2. Tekzibimizin mahkeme kararı olmadan yayınlanması, sorumlu bir gazetecilik anlayışı örneği teşkil etmiş, fakat tekzibimizden bazı bölümlerin çıkarılma ve anlam düşüklüğü yapan bazı kelimelerin atlanmasını doğru bulmadığımızı ifade ederiz.

3. Tekzibimizi yayınlarken kullandığınız, “ ‘Asılsız, mesnetsiz, saldırı amaçlı, gerçeğe aykırı ve kasıtlı bir yazı’, hakaret  unsurları taşımaktadır.” Yorumunuz hem hukuka uygun değildir hem de objektiflikten uzaktır.

Bu kelimelerden hangi kelime hakaret niteliğindedir? Türkçe Sözlüğe açıp bakınız!

Ayrıca bu kelimeler şayet hakaret içerikli ise, aynı kelimeleri içeren, başka yayın kuruluşlarında yayınlanan tekzipleri niçin Turktime sitesinde yayınladığınızın cevabını kamuoyuna vermek durumundasınız!

Akşam gazetesi köşe yazarlarının yazılarına gönderilen tekzipleri konu alan haberlerinizi size hatırlatmak ihtiyacı duyuyoruz?

Örneğin; Oray Eğin’in yazısına yapılan, sitenizde “Akşam”da “Şok Üstüne Şok, Yine Tekzip” başlıklı haber yaptığınız tekzipte; haberle ilgili “önyargılı”, “art niyetli duygularla”, “gazetecilik kisvesi altında”, “müvekkile saldırı amaçlı”, “çok çirkin”, “düzeysiz”, “kasıtlı yayın”, “basın ahlakından nasibini almamış bir yazar”, “gerçekleri çarpıtma”, “gazetecilik değil, kara çalma”, “çirkin, düzeysiz”, “yalan dolu yazı” ibarelerine yer verilmektedir.

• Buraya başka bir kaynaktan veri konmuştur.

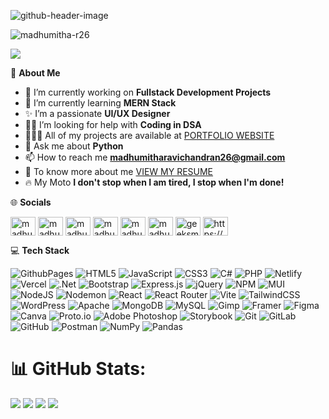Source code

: ![github-header-image](https://github.com/user-attachments/assets/86000f1f-af79-4453-ad8e-45d19c9cc41d)


<p align="left"> <img src="https://komarev.com/ghpvc/?username=madhumitha-r26&label=Profile%20views&color=0e75b6&style=flat" alt="madhumitha-r26" /> </p>

![](https://github-profile-trophy.vercel.app/?username=madhumitha-r26&theme=monokai&no-frame=false&no-bg=true&margin-w=4)

💫 **About Me**
- 🔭 I’m currently working on **Fullstack Development Projects**
- 🌱 I’m currently learning **MERN Stack**
- ✨ I’m a passionate **UI/UX Designer**
- 🤝🏽 I’m looking for help with **Coding in DSA**
- 👩🏽‍💻 All of my projects are available at [PORTFOLIO WEBSITE](https://madhumitha26portfolio.netlify.app/projects) 
- 💬 Ask me about **Python**
- 📫 How to reach me **madhumitharavichandran26@gmail.com**
- 📄 To know more about me [VIEW MY RESUME](https://madhumitha26portfolio.netlify.app/docs/MADHUMITHA_RESUME.pdf)
- 🔥 My Moto **I don't stop when I am tired, I stop when I'm done!**



🌐 **Socials** 

<p align="left">
<a href="https://codepen.io/madhumitha-ravichandran26" target="blank"><img align="center" src="https://raw.githubusercontent.com/rahuldkjain/github-profile-readme-generator/master/src/images/icons/Social/codepen.svg" alt="madhumitha-ravichandran26" height="30" width="40" /></a>
<a href="https://linkedin.com/in/madhumitha263-ravichandran" target="blank"><img align="center" src="https://raw.githubusercontent.com/rahuldkjain/github-profile-readme-generator/master/src/images/icons/Social/linked-in-alt.svg" alt="madhumitha263-ravichandran" height="30" width="40" /></a>
<a href="https://www.behance.net/madhumitha42" target="blank"><img align="center" src="https://raw.githubusercontent.com/rahuldkjain/github-profile-readme-generator/master/src/images/icons/Social/behance.svg" alt="madhumitha42" height="30" width="40" /></a>
<a href="https://www.codechef.com/users/madhumitha_263" target="blank"><img align="center" src="https://cdn.jsdelivr.net/npm/simple-icons@3.1.0/icons/codechef.svg" alt="madhumitha_263" height="30" width="40" /></a>
<a href="https://www.hackerrank.com/madhumitha_263" target="blank"><img align="center" src="https://raw.githubusercontent.com/rahuldkjain/github-profile-readme-generator/master/src/images/icons/Social/hackerrank.svg" alt="madhumitha_263" height="30" width="40" /></a>
<a href="https://www.leetcode.com/madhumitha_263" target="blank"><img align="center" src="https://raw.githubusercontent.com/rahuldkjain/github-profile-readme-generator/master/src/images/icons/Social/leet-code.svg" alt="madhumitha_263" height="30" width="40" /></a>
<a href="https://auth.geeksforgeeks.org/user/geeksmad3" target="blank"><img align="center" src="https://raw.githubusercontent.com/rahuldkjain/github-profile-readme-generator/master/src/images/icons/Social/geeks-for-geeks.svg" alt="geeksmad3" height="30" width="40" /></a>
<a href="https://www.youtube.com/c/https://www.youtube.com/@madhumitha_" target="blank"><img align="center" src="https://raw.githubusercontent.com/rahuldkjain/github-profile-readme-generator/master/src/images/icons/Social/youtube.svg" alt="https://www.youtube.com/@madhumitha_" height="30" width="40" /></a>
</p>

💻 **Tech Stack** <br>

![GithubPages](https://img.shields.io/badge/github%20pages-121013?style=for-the-badge&logo=github&logoColor=white) ![HTML5](https://img.shields.io/badge/html5-%23E34F26.svg?style=for-the-badge&logo=html5&logoColor=white) ![JavaScript](https://img.shields.io/badge/javascript-%23323330.svg?style=for-the-badge&logo=javascript&logoColor=%23F7DF1E) ![CSS3](https://img.shields.io/badge/css3-%231572B6.svg?style=for-the-badge&logo=css3&logoColor=white) ![C#](https://img.shields.io/badge/c%23-%23239120.svg?style=for-the-badge&logo=csharp&logoColor=white) ![PHP](https://img.shields.io/badge/php-%23777BB4.svg?style=for-the-badge&logo=php&logoColor=white) ![Netlify](https://img.shields.io/badge/netlify-%23000000.svg?style=for-the-badge&logo=netlify&logoColor=#00C7B7) ![Vercel](https://img.shields.io/badge/vercel-%23000000.svg?style=for-the-badge&logo=vercel&logoColor=white) ![.Net](https://img.shields.io/badge/.NET-5C2D91?style=for-the-badge&logo=.net&logoColor=white) ![Bootstrap](https://img.shields.io/badge/bootstrap-%238511FA.svg?style=for-the-badge&logo=bootstrap&logoColor=white) ![Express.js](https://img.shields.io/badge/express.js-%23404d59.svg?style=for-the-badge&logo=express&logoColor=%2361DAFB) ![jQuery](https://img.shields.io/badge/jquery-%230769AD.svg?style=for-the-badge&logo=jquery&logoColor=white) ![NPM](https://img.shields.io/badge/NPM-%23CB3837.svg?style=for-the-badge&logo=npm&logoColor=white) ![MUI](https://img.shields.io/badge/MUI-%230081CB.svg?style=for-the-badge&logo=mui&logoColor=white) ![NodeJS](https://img.shields.io/badge/node.js-6DA55F?style=for-the-badge&logo=node.js&logoColor=white) ![Nodemon](https://img.shields.io/badge/NODEMON-%23323330.svg?style=for-the-badge&logo=nodemon&logoColor=%BBDEAD) ![React](https://img.shields.io/badge/react-%2320232a.svg?style=for-the-badge&logo=react&logoColor=%2361DAFB) ![React Router](https://img.shields.io/badge/React_Router-CA4245?style=for-the-badge&logo=react-router&logoColor=white) ![Vite](https://img.shields.io/badge/vite-%23646CFF.svg?style=for-the-badge&logo=vite&logoColor=white) ![TailwindCSS](https://img.shields.io/badge/tailwindcss-%2338B2AC.svg?style=for-the-badge&logo=tailwind-css&logoColor=white) ![WordPress](https://img.shields.io/badge/WordPress-%23117AC9.svg?style=for-the-badge&logo=WordPress&logoColor=white) ![Apache](https://img.shields.io/badge/apache-%23D42029.svg?style=for-the-badge&logo=apache&logoColor=white) ![MongoDB](https://img.shields.io/badge/MongoDB-%234ea94b.svg?style=for-the-badge&logo=mongodb&logoColor=white) ![MySQL](https://img.shields.io/badge/mysql-4479A1.svg?style=for-the-badge&logo=mysql&logoColor=white) ![Gimp](https://img.shields.io/badge/Gimp-657D8B?style=for-the-badge&logo=gimp&logoColor=FFFFFF) ![Framer](https://img.shields.io/badge/Framer-black?style=for-the-badge&logo=framer&logoColor=blue) ![Figma](https://img.shields.io/badge/figma-%23F24E1E.svg?style=for-the-badge&logo=figma&logoColor=white) ![Canva](https://img.shields.io/badge/Canva-%2300C4CC.svg?style=for-the-badge&logo=Canva&logoColor=white) ![Proto.io](https://img.shields.io/badge/Proto.io-161637?style=for-the-badge&logo=proto.io&logoColor=00e5ff) ![Adobe Photoshop](https://img.shields.io/badge/adobe%20photoshop-%2331A8FF.svg?style=for-the-badge&logo=adobe%20photoshop&logoColor=white) ![Storybook](https://img.shields.io/badge/-Storybook-FF4785?style=for-the-badge&logo=storybook&logoColor=white) ![Git](https://img.shields.io/badge/git-%23F05033.svg?style=for-the-badge&logo=git&logoColor=white) ![GitLab](https://img.shields.io/badge/gitlab-%23181717.svg?style=for-the-badge&logo=gitlab&logoColor=white) ![GitHub](https://img.shields.io/badge/github-%23121011.svg?style=for-the-badge&logo=github&logoColor=white) ![Postman](https://img.shields.io/badge/Postman-FF6C37?style=for-the-badge&logo=postman&logoColor=white) ![NumPy](https://img.shields.io/badge/numpy-%23013243.svg?style=for-the-badge&logo=numpy&logoColor=white) ![Pandas](https://img.shields.io/badge/pandas-%23150458.svg?style=for-the-badge&logo=pandas&logoColor=white) 

# 📊 GitHub Stats:
![](https://github-readme-stats.vercel.app/api?username=madhumitha-r26&theme=tokyonight&hide_border=false&include_all_commits=false&count_private=false) ![](https://nirzak-streak-stats.vercel.app/?user=madhumitha-r26&theme=tokyonight&hide_border=false) [![](https://visitcount.itsvg.in/api?id=madhumitha-r26&icon=0&color=0)](https://visitcount.itsvg.in) ![](https://github-readme-stats.vercel.app/api/top-langs/?username=madhumitha-r26&theme=tokyonight&hide_border=false&include_all_commits=false&count_private=false&layout=compact) 


<!-- Proudly created with GPRM ( https://gprm.itsvg.in ) -->


<!--<h5 align="center">Coding Achievements</h5>
<p>Coding Ninjas</p>
<img src="https://github.com/madhumitha-r26/madhumitha-r26/assets/98893549/5c57171b-0666-460f-8c81-4d0ae6ecf93e" alt="coding ninja">-->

         Yine, haber sitenizde, “Akşam’ın Köşecileri Yaramaz Oldu” başlıklı yayınladınız, Tuğçe Tatar’ın yazısına gönderilen tekzip metninde, “saldırı amacıyla yapılmış çok çirkin”, “düzeysiz ve kasıtlı”, “gerçekleri çarpıtma”, “gerçek dışı”, “karaladı”, “hunharca”, “yalan”, “çirkin bir iftira”, “hezeyan”, “yalan dolu”, “kasıtlı”, “art niyetli”, ibareleri yer almaktadır.

         Şimdi siz, başka bir gazete ve yazarlarıyla ilgili, bizim tekzibimizde yer alan hakaret içermeyen hukuki kavramlardan daha ağır ibareler içeren tekzip metnini, yasal bir mecburiyetiniz olmadığı halde, yayınlayacaksınız, üstelik bunu olumlu bir havada haber yapacaksınız; kendi haberinizin tekzibini ise büyük bir alınganlık içinde, yine müvekkile haksız saldırı içeren ve gerçekleri çarpıtan bir yeni haber eşliğinde sunacaksınız! Bunun çifte standart olup olmadığını okurlarınızın takdirine bırakıyoruz.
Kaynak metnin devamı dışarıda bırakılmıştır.